Stored data
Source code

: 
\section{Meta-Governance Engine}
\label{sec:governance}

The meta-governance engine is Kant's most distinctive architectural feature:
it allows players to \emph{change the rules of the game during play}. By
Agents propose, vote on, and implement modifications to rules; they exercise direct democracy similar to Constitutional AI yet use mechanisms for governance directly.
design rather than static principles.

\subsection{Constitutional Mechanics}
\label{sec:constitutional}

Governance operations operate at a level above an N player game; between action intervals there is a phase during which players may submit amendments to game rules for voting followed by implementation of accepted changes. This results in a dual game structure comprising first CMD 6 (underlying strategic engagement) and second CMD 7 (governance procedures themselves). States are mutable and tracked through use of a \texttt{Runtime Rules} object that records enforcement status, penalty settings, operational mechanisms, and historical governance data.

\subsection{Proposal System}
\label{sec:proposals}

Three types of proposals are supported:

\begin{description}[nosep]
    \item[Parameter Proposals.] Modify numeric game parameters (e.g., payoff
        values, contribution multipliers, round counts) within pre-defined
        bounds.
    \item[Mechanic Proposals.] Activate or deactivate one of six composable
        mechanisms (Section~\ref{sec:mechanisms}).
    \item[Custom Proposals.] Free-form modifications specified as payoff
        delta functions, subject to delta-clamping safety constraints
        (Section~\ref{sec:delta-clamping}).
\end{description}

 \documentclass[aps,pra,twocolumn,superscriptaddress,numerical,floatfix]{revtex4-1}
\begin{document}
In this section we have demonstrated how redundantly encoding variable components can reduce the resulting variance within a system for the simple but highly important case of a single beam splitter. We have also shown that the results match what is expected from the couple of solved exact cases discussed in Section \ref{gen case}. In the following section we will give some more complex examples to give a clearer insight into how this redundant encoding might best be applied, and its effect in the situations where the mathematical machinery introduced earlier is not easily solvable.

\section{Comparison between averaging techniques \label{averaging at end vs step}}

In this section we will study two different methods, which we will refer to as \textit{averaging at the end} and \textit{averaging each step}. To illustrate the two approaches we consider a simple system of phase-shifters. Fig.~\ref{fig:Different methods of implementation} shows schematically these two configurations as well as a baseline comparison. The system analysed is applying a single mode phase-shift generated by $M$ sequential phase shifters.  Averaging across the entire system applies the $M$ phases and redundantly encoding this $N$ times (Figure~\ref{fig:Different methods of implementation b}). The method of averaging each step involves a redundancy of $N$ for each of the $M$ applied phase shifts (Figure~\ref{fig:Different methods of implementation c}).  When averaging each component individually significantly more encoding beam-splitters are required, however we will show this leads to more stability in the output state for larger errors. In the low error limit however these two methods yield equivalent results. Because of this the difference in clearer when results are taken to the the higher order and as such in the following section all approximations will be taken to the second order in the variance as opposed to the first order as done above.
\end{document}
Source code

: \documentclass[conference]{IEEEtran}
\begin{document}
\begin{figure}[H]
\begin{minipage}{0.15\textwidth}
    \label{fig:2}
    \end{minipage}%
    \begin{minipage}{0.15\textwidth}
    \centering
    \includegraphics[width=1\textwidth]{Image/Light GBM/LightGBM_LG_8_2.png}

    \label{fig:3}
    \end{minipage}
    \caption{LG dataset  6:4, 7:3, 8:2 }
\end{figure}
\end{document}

Problem = Lines from the top of the entries above to the line that contains "it allows players" should be set down exactly, please, with both ends kept and nothing added.

Reply =
Source code

: 
\section{Meta-Governance Engine}
\label{sec:governance}

The meta-governance engine is Kant's most distinctive architectural feature:
it allows players to \emph{change the rules of the game during play}. By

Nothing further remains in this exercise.